**The task**
When the word "wird" shows up in a line of the records below, copy that line.

(Dataset records)
+--

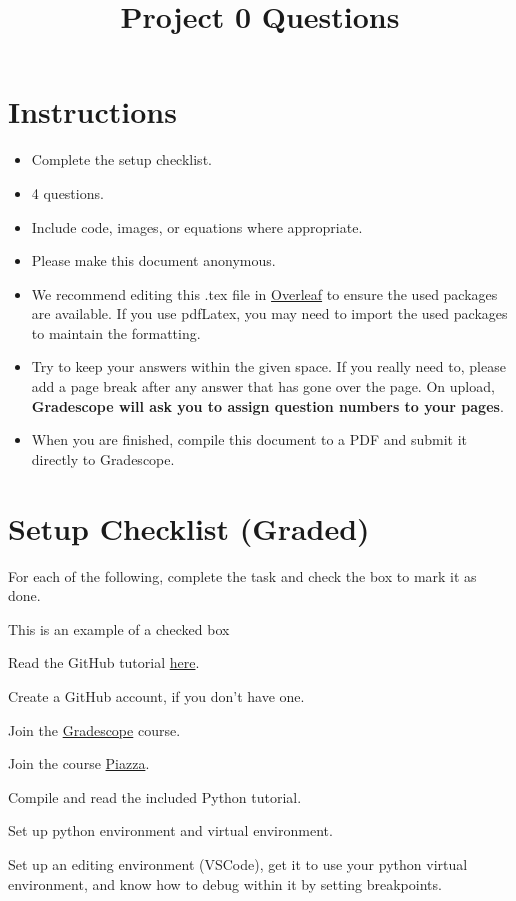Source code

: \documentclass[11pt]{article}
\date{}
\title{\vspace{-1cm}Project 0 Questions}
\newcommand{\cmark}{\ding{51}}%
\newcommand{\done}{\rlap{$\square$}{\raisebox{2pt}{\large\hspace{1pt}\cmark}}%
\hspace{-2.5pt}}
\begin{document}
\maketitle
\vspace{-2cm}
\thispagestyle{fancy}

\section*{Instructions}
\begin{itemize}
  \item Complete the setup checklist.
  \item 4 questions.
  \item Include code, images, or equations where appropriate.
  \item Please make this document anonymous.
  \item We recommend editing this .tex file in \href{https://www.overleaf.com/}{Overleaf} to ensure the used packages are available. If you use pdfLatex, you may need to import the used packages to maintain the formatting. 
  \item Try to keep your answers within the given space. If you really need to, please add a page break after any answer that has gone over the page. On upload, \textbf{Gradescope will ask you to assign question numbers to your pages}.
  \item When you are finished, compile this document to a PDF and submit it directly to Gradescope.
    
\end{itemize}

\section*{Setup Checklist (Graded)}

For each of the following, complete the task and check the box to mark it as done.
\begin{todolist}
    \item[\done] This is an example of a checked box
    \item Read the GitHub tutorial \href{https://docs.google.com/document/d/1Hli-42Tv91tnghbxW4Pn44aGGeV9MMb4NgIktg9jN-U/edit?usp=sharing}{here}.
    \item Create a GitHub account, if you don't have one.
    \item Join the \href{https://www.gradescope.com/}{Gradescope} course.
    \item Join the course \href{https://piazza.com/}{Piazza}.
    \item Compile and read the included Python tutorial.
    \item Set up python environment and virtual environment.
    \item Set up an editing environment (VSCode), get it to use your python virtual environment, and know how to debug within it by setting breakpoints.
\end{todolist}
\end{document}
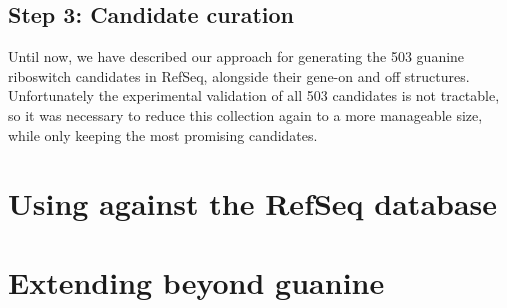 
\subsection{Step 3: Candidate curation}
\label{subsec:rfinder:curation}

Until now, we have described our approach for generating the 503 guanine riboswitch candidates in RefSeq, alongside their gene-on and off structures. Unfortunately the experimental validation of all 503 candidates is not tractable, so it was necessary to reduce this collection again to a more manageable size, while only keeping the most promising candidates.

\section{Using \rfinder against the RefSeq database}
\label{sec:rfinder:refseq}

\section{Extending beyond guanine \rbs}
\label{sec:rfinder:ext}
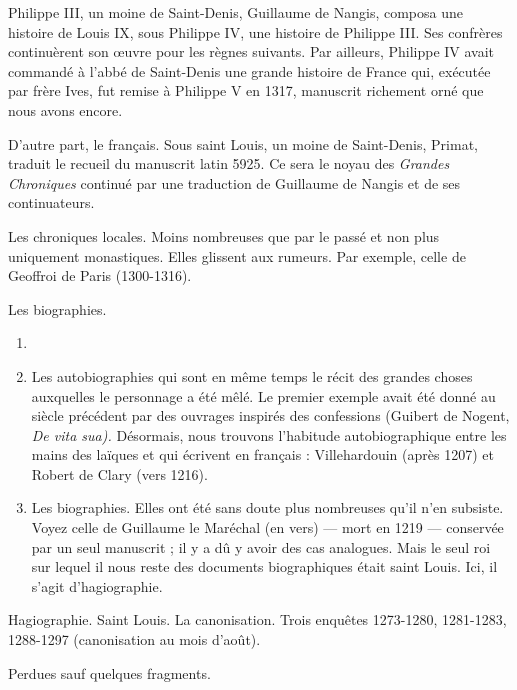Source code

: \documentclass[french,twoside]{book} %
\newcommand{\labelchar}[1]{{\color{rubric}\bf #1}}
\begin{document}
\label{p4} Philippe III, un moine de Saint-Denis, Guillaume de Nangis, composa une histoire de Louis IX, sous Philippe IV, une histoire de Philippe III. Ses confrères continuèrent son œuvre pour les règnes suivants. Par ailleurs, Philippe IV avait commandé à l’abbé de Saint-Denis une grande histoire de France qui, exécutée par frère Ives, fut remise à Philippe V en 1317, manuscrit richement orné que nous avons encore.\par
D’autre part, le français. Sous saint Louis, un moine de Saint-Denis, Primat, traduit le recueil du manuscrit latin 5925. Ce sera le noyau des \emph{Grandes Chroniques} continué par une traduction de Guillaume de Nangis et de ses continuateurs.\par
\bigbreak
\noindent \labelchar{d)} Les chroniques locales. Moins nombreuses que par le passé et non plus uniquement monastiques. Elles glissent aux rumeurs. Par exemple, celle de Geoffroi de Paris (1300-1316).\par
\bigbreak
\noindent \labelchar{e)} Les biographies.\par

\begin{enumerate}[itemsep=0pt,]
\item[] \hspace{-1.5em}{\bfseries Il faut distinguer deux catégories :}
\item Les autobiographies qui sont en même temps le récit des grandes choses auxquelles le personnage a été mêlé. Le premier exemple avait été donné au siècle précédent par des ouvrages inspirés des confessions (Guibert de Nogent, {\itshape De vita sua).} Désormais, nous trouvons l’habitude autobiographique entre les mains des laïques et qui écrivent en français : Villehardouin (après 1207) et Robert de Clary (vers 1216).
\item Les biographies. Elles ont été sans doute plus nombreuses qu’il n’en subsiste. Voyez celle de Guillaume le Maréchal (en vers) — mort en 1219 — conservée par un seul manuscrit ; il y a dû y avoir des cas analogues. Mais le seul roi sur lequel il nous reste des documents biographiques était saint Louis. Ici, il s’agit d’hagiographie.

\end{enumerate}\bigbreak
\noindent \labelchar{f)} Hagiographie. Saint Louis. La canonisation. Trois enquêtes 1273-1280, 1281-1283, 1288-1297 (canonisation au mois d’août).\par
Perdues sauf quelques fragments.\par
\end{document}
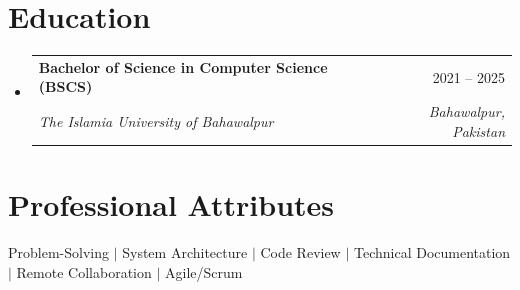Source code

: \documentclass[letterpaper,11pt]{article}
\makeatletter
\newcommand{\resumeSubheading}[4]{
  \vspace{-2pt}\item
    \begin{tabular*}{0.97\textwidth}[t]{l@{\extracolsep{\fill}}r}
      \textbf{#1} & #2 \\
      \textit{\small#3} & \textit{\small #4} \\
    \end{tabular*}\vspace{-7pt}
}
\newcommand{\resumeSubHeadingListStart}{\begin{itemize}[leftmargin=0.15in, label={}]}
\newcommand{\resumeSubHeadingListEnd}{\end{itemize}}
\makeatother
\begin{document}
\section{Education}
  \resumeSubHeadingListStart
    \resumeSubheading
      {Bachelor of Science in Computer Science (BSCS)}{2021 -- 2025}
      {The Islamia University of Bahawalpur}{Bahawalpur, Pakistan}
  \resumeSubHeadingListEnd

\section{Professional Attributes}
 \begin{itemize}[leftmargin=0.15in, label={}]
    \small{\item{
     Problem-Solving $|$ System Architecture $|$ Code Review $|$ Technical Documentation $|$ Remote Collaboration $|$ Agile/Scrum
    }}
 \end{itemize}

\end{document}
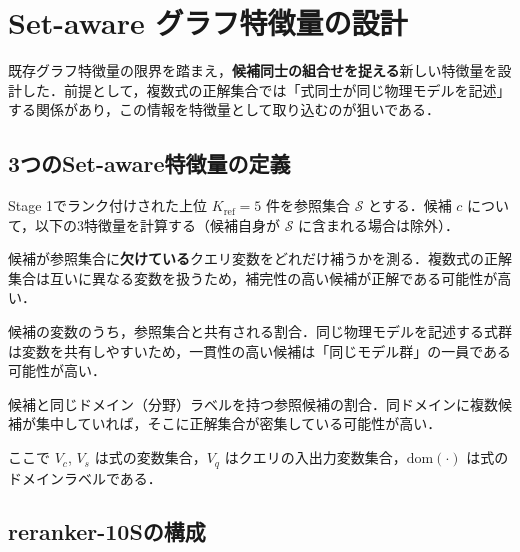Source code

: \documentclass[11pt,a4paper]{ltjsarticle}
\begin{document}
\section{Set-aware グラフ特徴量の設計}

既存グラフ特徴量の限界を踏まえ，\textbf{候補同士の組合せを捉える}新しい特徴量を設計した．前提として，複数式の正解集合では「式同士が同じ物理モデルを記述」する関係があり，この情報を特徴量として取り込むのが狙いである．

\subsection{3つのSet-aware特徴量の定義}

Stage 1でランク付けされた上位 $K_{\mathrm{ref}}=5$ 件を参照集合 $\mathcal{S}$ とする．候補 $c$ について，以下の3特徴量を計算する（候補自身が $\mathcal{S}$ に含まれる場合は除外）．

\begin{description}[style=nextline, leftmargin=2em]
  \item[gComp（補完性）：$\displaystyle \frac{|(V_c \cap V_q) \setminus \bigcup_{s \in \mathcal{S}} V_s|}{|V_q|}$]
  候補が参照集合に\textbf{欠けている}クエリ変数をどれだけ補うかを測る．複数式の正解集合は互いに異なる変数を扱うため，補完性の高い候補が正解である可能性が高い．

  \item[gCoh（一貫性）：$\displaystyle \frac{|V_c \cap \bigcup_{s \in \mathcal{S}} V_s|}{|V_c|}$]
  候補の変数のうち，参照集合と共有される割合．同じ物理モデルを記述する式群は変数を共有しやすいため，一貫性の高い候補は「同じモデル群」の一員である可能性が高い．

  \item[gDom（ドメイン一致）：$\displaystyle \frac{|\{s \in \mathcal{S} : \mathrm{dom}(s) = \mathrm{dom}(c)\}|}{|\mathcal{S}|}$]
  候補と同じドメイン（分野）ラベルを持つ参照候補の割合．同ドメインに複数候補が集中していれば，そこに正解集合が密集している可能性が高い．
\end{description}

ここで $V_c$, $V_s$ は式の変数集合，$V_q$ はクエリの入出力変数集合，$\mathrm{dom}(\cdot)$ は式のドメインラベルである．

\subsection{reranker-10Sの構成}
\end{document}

+--

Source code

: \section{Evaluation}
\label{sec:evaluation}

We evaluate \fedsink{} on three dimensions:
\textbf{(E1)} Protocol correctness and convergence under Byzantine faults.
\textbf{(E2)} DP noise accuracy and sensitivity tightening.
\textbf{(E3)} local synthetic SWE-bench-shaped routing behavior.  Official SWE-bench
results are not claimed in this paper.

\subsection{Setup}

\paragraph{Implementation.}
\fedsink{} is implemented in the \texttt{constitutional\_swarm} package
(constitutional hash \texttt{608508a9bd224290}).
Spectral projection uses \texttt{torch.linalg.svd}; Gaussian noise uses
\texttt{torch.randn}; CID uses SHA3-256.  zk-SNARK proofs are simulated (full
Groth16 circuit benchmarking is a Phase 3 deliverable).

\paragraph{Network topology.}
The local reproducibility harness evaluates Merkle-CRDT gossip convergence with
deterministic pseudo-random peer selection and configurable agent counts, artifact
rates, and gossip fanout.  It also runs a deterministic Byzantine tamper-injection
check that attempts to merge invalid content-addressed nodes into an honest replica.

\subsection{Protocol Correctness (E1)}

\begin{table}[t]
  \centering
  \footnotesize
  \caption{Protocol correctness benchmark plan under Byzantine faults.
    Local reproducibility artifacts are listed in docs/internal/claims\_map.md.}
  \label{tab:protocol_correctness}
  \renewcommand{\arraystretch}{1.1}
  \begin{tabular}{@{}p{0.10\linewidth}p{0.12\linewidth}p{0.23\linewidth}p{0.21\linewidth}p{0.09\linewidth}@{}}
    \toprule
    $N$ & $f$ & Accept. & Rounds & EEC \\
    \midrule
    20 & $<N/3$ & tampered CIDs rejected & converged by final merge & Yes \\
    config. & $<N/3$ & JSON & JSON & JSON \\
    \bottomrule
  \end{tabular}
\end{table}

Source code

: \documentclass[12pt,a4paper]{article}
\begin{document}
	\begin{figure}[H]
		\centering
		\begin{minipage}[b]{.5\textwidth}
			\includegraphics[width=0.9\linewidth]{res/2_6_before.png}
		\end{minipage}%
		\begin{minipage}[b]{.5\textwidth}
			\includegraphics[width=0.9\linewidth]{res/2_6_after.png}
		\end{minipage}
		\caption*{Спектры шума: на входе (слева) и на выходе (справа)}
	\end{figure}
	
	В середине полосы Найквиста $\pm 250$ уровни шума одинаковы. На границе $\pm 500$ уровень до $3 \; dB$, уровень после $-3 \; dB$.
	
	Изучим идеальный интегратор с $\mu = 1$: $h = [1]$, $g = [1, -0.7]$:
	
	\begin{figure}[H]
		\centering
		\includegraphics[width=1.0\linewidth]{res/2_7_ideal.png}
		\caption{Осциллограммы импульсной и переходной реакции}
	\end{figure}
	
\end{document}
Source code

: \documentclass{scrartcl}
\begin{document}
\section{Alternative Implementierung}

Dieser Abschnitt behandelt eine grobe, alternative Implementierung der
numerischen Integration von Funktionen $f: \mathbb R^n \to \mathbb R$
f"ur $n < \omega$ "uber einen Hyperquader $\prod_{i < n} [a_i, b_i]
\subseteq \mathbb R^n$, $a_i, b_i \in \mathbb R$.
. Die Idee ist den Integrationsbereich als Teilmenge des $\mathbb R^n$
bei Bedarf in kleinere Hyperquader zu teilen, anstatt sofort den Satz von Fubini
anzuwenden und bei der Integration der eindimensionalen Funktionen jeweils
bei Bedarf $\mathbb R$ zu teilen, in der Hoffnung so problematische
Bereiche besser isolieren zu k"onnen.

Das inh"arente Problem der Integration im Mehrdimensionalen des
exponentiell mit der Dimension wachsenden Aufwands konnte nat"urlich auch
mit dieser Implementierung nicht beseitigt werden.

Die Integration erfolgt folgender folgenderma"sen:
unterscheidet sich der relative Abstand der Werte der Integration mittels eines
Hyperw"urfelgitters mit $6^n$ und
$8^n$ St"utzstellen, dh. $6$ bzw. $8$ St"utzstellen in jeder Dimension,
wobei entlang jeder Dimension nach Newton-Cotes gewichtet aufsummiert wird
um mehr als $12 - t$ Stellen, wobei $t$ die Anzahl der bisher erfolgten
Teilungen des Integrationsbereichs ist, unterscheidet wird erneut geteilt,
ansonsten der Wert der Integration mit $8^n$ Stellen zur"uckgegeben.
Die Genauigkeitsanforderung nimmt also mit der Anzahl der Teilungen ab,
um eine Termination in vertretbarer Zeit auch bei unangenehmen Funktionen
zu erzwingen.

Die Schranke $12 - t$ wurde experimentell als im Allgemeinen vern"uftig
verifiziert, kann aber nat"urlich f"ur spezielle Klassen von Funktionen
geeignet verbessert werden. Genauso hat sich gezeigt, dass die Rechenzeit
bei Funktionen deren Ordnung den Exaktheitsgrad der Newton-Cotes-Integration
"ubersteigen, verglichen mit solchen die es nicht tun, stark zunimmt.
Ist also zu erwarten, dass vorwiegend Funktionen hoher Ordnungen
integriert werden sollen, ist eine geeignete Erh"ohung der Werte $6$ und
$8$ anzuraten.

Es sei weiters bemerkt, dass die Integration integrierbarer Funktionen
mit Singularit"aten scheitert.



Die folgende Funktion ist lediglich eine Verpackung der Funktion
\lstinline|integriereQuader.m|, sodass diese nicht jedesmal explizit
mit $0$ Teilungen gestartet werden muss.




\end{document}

+--

**Output of the task**
wobei entlang jeder Dimension nach Newton-Cotes gewichtet aufsummiert wird
Teilungen des Integrationsbereichs ist, unterscheidet wird erneut geteilt,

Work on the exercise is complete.